*Prompt:* With both ends included, repeat exactly the lines of the entries below from the one containing "Creative ideas come" down to the one containing "## 40+ Awesome", and no others.

*Data to use:*
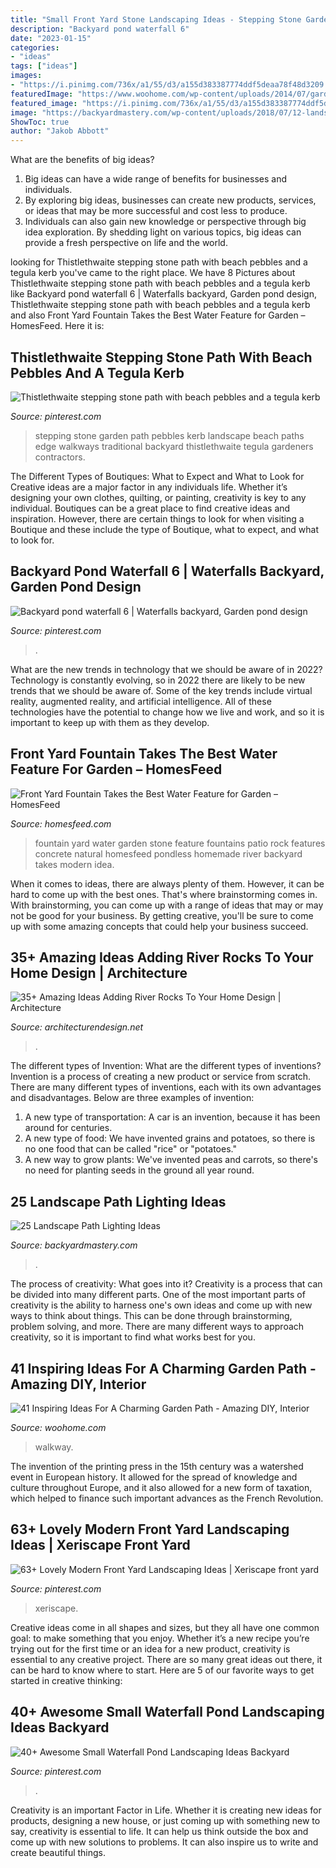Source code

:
 ```yaml
---
title: "Small Front Yard Stone Landscaping Ideas - Stepping Stone Garden Path Pebbles Kerb Landscape Beach Paths Edge Walkways Traditional Backyard Thistlethwaite Tegula Gardeners Contractors"
description: "Backyard pond waterfall 6"
date: "2023-01-15"
categories:
- "ideas"
tags: ["ideas"]
images:
- "https://i.pinimg.com/736x/a1/55/d3/a155d383387774ddf5deaa78f48d3209.jpg"
featuredImage: "https://www.woohome.com/wp-content/uploads/2014/07/garden-walkway-ideas-26.jpg"
featured_image: "https://i.pinimg.com/736x/a1/55/d3/a155d383387774ddf5deaa78f48d3209.jpg"
image: "https://backyardmastery.com/wp-content/uploads/2018/07/12-landscape-path-lighting.jpg"
ShowToc: true
author: "Jakob Abbott"
---
```



What are the benefits of big ideas?
1. Big ideas can have a wide range of benefits for businesses and individuals. 
2. By exploring big ideas, businesses can create new products, services, or ideas that may be more successful and cost less to produce. 
3. Individuals can also gain new knowledge or perspective through big idea exploration. By shedding light on various topics, big ideas can provide a fresh perspective on life and the world.

	

		
looking for Thistlethwaite stepping stone path with beach pebbles and a tegula kerb you've came to the right place. We have 8 Pictures about Thistlethwaite stepping stone path with beach pebbles and a tegula kerb like Backyard pond waterfall 6 | Waterfalls backyard, Garden pond design, Thistlethwaite stepping stone path with beach pebbles and a tegula kerb and also Front Yard Fountain Takes the Best Water Feature for Garden – HomesFeed. Here it is:
		
    
## Thistlethwaite Stepping Stone Path With Beach Pebbles And A Tegula Kerb

<img loading=lazy src="https://i.pinimg.com/736x/28/b3/18/28b318e13df4f1e82d636a0d5cdb1c0f--stepping-stone-paths-backyard-ideas.jpg" onerror="this.onerror=null;this.src='https://tse3.mm.bing.net/th?id=OIP.ql6WeP7xC5ndOe_ESjsRkgHaJ3&amp;pid=15.1';" alt="Thistlethwaite stepping stone path with beach pebbles and a tegula kerb">

_Source: pinterest.com_

>stepping stone garden path pebbles kerb landscape beach paths edge walkways traditional backyard thistlethwaite tegula gardeners contractors. 

	

The Different Types of Boutiques: What to Expect and What to Look for
Creative ideas are a major factor in any individuals life. Whether it’s designing your own clothes, quilting, or painting, creativity is key to any individual. Boutiques can be a great place to find creative ideas and inspiration. However, there are certain things to look for when visiting a Boutique and these include the type of Boutique, what to expect, and what to look for.

    
## Backyard Pond Waterfall 6 | Waterfalls Backyard, Garden Pond Design

<img loading=lazy src="https://i.pinimg.com/736x/7a/0d/68/7a0d68f812e5ef5bdeeed04019c38f6c.jpg" onerror="this.onerror=null;this.src='https://tse4.mm.bing.net/th?id=OIP.4I3VqyRS54TjGInijQfeQwHaJ3&amp;pid=15.1';" alt="Backyard pond waterfall 6 | Waterfalls backyard, Garden pond design">

_Source: pinterest.com_

>. 

	

What are the new trends in technology that we should be aware of in 2022?
Technology is constantly evolving, so in 2022 there are likely to be new trends that we should be aware of. Some of the key trends include virtual reality, augmented reality, and artificial intelligence. All of these technologies have the potential to change how we live and work, and so it is important to keep up with them as they develop.

    
## Front Yard Fountain Takes The Best Water Feature For Garden – HomesFeed

<img loading=lazy src="https://homesfeed.com/wp-content/uploads/2015/09/unique-stone-front-yard-fountain-idea-with-greenery-and-concrete-patio.jpg" onerror="this.onerror=null;this.src='https://tse4.mm.bing.net/th?id=OIP.pYVrRBv8JidwMXQBrrlgigHaEK&amp;pid=15.1';" alt="Front Yard Fountain Takes the Best Water Feature for Garden – HomesFeed">

_Source: homesfeed.com_

>fountain yard water garden stone feature fountains patio rock features concrete natural homesfeed pondless homemade river backyard takes modern idea. 

	

When it comes to ideas, there are always plenty of them. However, it can be hard to come up with the best ones. That's where brainstorming comes in. With brainstorming, you can come up with a range of ideas that may or may not be good for your business. By getting creative, you'll be sure to come up with some amazing concepts that could help your business succeed.

    
## 35+ Amazing Ideas Adding River Rocks To Your Home Design | Architecture

<img loading=lazy src="https://cdn.architecturendesign.net/wp-content/uploads/2015/06/AD-Add-River-Rocks-To-Home-11.jpg" onerror="this.onerror=null;this.src='https://tse2.mm.bing.net/th?id=OIP.zNUFlzA7H2TjP0mNPsOXOAHaLG&amp;pid=15.1';" alt="35+ Amazing Ideas Adding River Rocks To Your Home Design | Architecture">

_Source: architecturendesign.net_

>. 

	

The different types of Invention: What are the different types of inventions?
Invention is a process of creating a new product or service from scratch. There are many different types of inventions, each with its own advantages and disadvantages. Below are three examples of invention:
1) A new type of transportation: A car is an invention, because it has been around for centuries. 
2) A new type of food: We have invented grains and potatoes, so there is no one food that can be called "rice" or "potatoes." 
3) A new way to grow plants: We've invented peas and carrots, so there's no need for planting seeds in the ground all year round.

    
## 25 Landscape Path Lighting Ideas

<img loading=lazy src="https://backyardmastery.com/wp-content/uploads/2018/07/12-landscape-path-lighting.jpg" onerror="this.onerror=null;this.src='https://tse1.mm.bing.net/th?id=OIP.5VplijFXo_IVi0P1tBC6kQHaLI&amp;pid=15.1';" alt="25 Landscape Path Lighting Ideas">

_Source: backyardmastery.com_

>. 

	

The process of creativity: What goes into it?
Creativity is a process that can be divided into many different parts. One of the most important parts of creativity is the ability to harness one's own ideas and come up with new ways to think about things. This can be done through brainstorming, problem solving, and more. There are many different ways to approach creativity, so it is important to find what works best for you.

    
## 41 Inspiring Ideas For A Charming Garden Path - Amazing DIY, Interior

<img loading=lazy src="https://www.woohome.com/wp-content/uploads/2014/07/garden-walkway-ideas-26.jpg" onerror="this.onerror=null;this.src='https://tse2.mm.bing.net/th?id=OIP.hglvNuxJ-4qQ00gg4roDDQHaJ3&amp;pid=15.1';" alt="41 Inspiring Ideas For A Charming Garden Path - Amazing DIY, Interior">

_Source: woohome.com_

>walkway. 

	

The invention of the printing press in the 15th century was a watershed event in European history. It allowed for the spread of knowledge and culture throughout Europe, and it also allowed for a new form of taxation, which helped to finance such important advances as the French Revolution.

    
## 63+ Lovely Modern Front Yard Landscaping Ideas | Xeriscape Front Yard

<img loading=lazy src="https://i.pinimg.com/736x/56/b1/87/56b1873d7c836016b1b0a7f1965655a6.jpg" onerror="this.onerror=null;this.src='https://tse1.mm.bing.net/th?id=OIP.os9OJTWWqWee_NhmxQe1CwHaJ3&amp;pid=15.1';" alt="63+ Lovely Modern Front Yard Landscaping Ideas | Xeriscape front yard">

_Source: pinterest.com_

>xeriscape. 

	

Creative ideas come in all shapes and sizes, but they all have one common goal: to make something that you enjoy. Whether it’s a new recipe you’re trying out for the first time or an idea for a new product, creativity is essential to any creative project. There are so many great ideas out there, it can be hard to know where to start. Here are 5 of our favorite ways to get started in creative thinking: 

    
## 40+ Awesome Small Waterfall Pond Landscaping Ideas Backyard

<img loading=lazy src="https://i.pinimg.com/736x/a1/55/d3/a155d383387774ddf5deaa78f48d3209.jpg" onerror="this.onerror=null;this.src='https://tse4.mm.bing.net/th?id=OIP.tZ_5FojkQjgvVI92xFeDbgHaLH&amp;pid=15.1';" alt="40+ Awesome Small Waterfall Pond Landscaping Ideas Backyard">

_Source: pinterest.com_

>. 

	

Creativity is an important Factor in Life. Whether it is creating new ideas for products, designing a new house, or just coming up with something new to say, creativity is essential to life. It can help us think outside the box and come up with new solutions to problems. It can also inspire us to write and create beautiful things.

*Response to this task:*
Creative ideas come in all shapes and sizes, but they all have one common goal: to make something that you enjoy. Whether it’s a new recipe you’re trying out for the first time or an idea for a new product, creativity is essential to any creative project. There are so many great ideas out there, it can be hard to know where to start. Here are 5 of our favorite ways to get started in creative thinking: 

    
## 40+ Awesome Small Waterfall Pond Landscaping Ideas Backyard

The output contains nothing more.